| Required action |
Skip the images and return the records below exactly.
☆ ☆ ☆ ☆ ☆ ☆ ☆
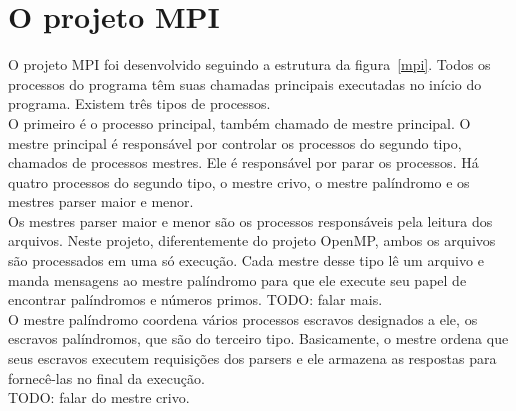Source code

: \documentclass[a4paper]{article}
\begin{document}
\section{O projeto MPI}
\indent \indent O projeto MPI foi desenvolvido seguindo a estrutura da figura~\ref{mpi}. Todos os processos do programa têm suas chamadas principais executadas no início do programa. Existem três tipos de processos.\\
\indent O primeiro é o processo principal, também chamado de mestre principal. O mestre principal é responsável por controlar os processos do segundo tipo, chamados de processos mestres. Ele é responsável por parar os processos. Há quatro processos do segundo tipo, o mestre crivo, o mestre palíndromo e os mestres parser maior e menor.\\
\indent Os mestres parser maior e menor são os processos responsáveis pela leitura dos arquivos. Neste projeto, diferentemente do projeto OpenMP, ambos os arquivos são processados em uma só execução. Cada mestre desse tipo lê um arquivo e manda mensagens ao mestre palíndromo para que ele execute seu papel de encontrar palíndromos e números primos. TODO: falar mais.\\
\indent O mestre palíndromo coordena vários processos escravos designados a ele, os escravos palíndromos, que são do terceiro tipo. Basicamente, o mestre ordena que seus escravos executem requisições dos parsers e ele armazena as respostas para fornecê-las no final da execução.\\
\indent TODO: falar do mestre crivo.\\
\end{document}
☆ ☆ ☆ ☆ ☆ ☆ ☆
| Solution for this problem |
Source code

: \documentclass[a4paper]{article}
\begin{document}
\section{O projeto MPI}
\indent \indent O projeto MPI foi desenvolvido seguindo a estrutura da figura~\ref{mpi}. Todos os processos do programa têm suas chamadas principais executadas no início do programa. Existem três tipos de processos.\\
\indent O primeiro é o processo principal, também chamado de mestre principal. O mestre principal é responsável por controlar os processos do segundo tipo, chamados de processos mestres. Ele é responsável por parar os processos. Há quatro processos do segundo tipo, o mestre crivo, o mestre palíndromo e os mestres parser maior e menor.\\
\indent Os mestres parser maior e menor são os processos responsáveis pela leitura dos arquivos. Neste projeto, diferentemente do projeto OpenMP, ambos os arquivos são processados em uma só execução. Cada mestre desse tipo lê um arquivo e manda mensagens ao mestre palíndromo para que ele execute seu papel de encontrar palíndromos e números primos. TODO: falar mais.\\
\indent O mestre palíndromo coordena vários processos escravos designados a ele, os escravos palíndromos, que são do terceiro tipo. Basicamente, o mestre ordena que seus escravos executem requisições dos parsers e ele armazena as respostas para fornecê-las no final da execução.\\
\indent TODO: falar do mestre crivo.\\
\end{document}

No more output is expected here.